After taking ofﬁce in January, Republican Gov. Ron DeSantis did many things that his predecessor, now Republican U.S. Sen. Rick Scott, hadn’t during his eight years as governor. DeSantis used the once-rarely-uttered-in-Florida-government words “climate change“ in a state that is one of the most vulnerable to rising sea levels. DeSantis also broke with his predecessor and appointed a science ofﬁcer, established a climate change czar and pledged to spend billions of dollars to restore the Everglades and combat the pollutants that spawn blue-green algae and red tides. Floridians seemed to like their new governor, giving the him high approval ratings in his ﬁrst year in ofﬁce.
Floridians, or at least their elected ofﬁcials, were less agreeable on how felons should get their voting rights restored. Florida voters last year approved a constitutional amendment restoring the voting rights of felons who complete their sentences. But DeSantis earlier this year signed a Republican-sponsored bill requiring that legal ﬁnancial obligations be met before voting rights are restored. Civil rights groups challenged the law, arguing placing ﬁnancial requirements on the right to vote violates the U.S. Constitution. In a state where political races are won by the smallest of margins, the outcome could affect next year’s presidential election.

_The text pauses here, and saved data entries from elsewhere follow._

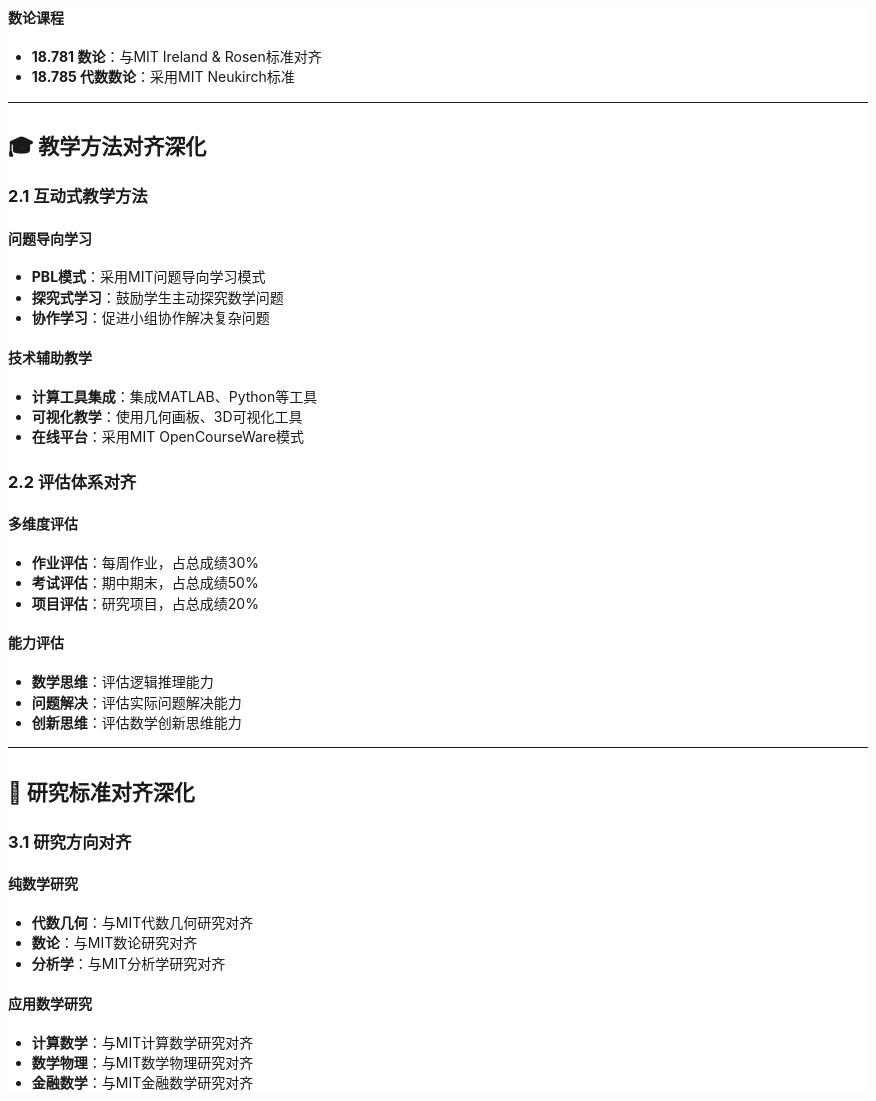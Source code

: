#### 数论课程

- **18.781 数论**：与MIT Ireland & Rosen标准对齐
- **18.785 代数数论**：采用MIT Neukirch标准

---

## 🎓 教学方法对齐深化

### 2.1 互动式教学方法

#### 问题导向学习

- **PBL模式**：采用MIT问题导向学习模式
- **探究式学习**：鼓励学生主动探究数学问题
- **协作学习**：促进小组协作解决复杂问题

#### 技术辅助教学

- **计算工具集成**：集成MATLAB、Python等工具
- **可视化教学**：使用几何画板、3D可视化工具
- **在线平台**：采用MIT OpenCourseWare模式

### 2.2 评估体系对齐

#### 多维度评估

- **作业评估**：每周作业，占总成绩30%
- **考试评估**：期中期末，占总成绩50%
- **项目评估**：研究项目，占总成绩20%

#### 能力评估

- **数学思维**：评估逻辑推理能力
- **问题解决**：评估实际问题解决能力
- **创新思维**：评估数学创新思维能力

---

## 🔬 研究标准对齐深化

### 3.1 研究方向对齐

#### 纯数学研究

- **代数几何**：与MIT代数几何研究对齐
- **数论**：与MIT数论研究对齐
- **分析学**：与MIT分析学研究对齐

#### 应用数学研究

- **计算数学**：与MIT计算数学研究对齐
- **数学物理**：与MIT数学物理研究对齐
- **金融数学**：与MIT金融数学研究对齐
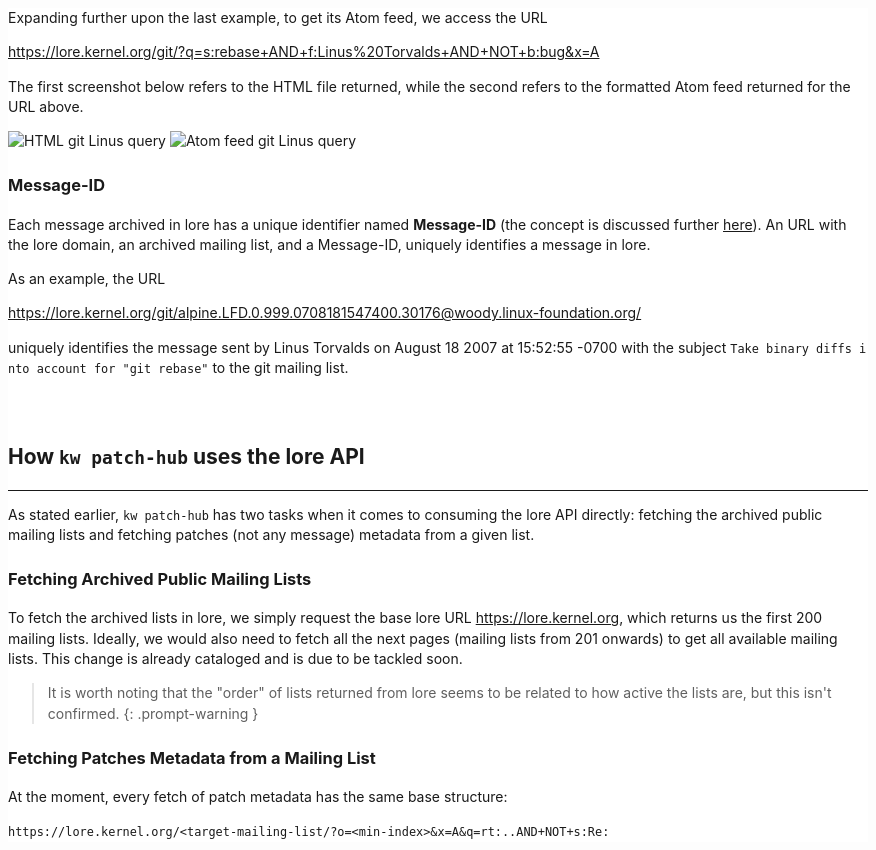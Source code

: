 Expanding further upon the last example, to get its Atom feed, we access the URL

<https://lore.kernel.org/git/?q=s:rebase+AND+f:Linus%20Torvalds+AND+NOT+b:bug&x=A>

The first screenshot below refers to the HTML file returned, while the second refers
to the formatted Atom feed returned for the URL above.

![HTML git Linus query]({{site.url}}/images/html_git_linus_query.png)
![Atom feed git Linus query]({{site.url}}/images/atom_feed_git_linus_query.png)

### **Message-ID**

Each message archived in lore has a unique identifier named **Message-ID** (the
concept is discussed further [here](https://en.wikipedia.org/wiki/Message-ID)).
An URL with the lore domain, an archived mailing list, and a Message-ID, uniquely
identifies a message in lore. 

As an example, the URL

<https://lore.kernel.org/git/alpine.LFD.0.999.0708181547400.30176@woody.linux-foundation.org/>

uniquely identifies the message sent by Linus Torvalds on August 18 2007 at
15:52:55 -0700 with the subject `Take binary diffs into account for "git rebase"`
to the git mailing list.

<br>

## **How `kw patch-hub` uses the lore API**

---

As stated earlier, `kw patch-hub` has two tasks when it comes to consuming the
lore API directly: fetching the archived public mailing lists and fetching patches
(not any message) metadata from a given list.

### **Fetching Archived Public Mailing Lists**

To fetch the archived lists in lore, we simply request the base lore URL
<https://lore.kernel.org>, which returns us the first 200 mailing lists. Ideally,
we would also need to fetch all the next pages (mailing lists from 201 onwards)
to get all available mailing lists. This change is already cataloged and is 
due to be tackled soon.

> It is worth noting that the "order" of lists returned from lore seems to be related
to how active the lists are, but this isn't confirmed.
{: .prompt-warning }

### **Fetching Patches Metadata from a Mailing List**

At the moment, every fetch of patch metadata has the same base structure:

```
https://lore.kernel.org/<target-mailing-list/?o=<min-index>&x=A&q=rt:..AND+NOT+s:Re:
```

Two of Florida’s wealthiest homeowners were caught up in criminal sex charges. New England Patriots owner Robert Kraft was charged with a misdemeanor for allegedly paying for sex at a massage parlor in South Florida. He has pleaded not guilty but issued a public apology. Financier Jeffrey Epstein was arrested in New York and was awaiting trial on charges he sexually abused teenage girls at his Manhattan mansion and a Florida home when he was found dead in his jail cell in August. New York City’s medical examiner ruled Epstein’s death a suicide.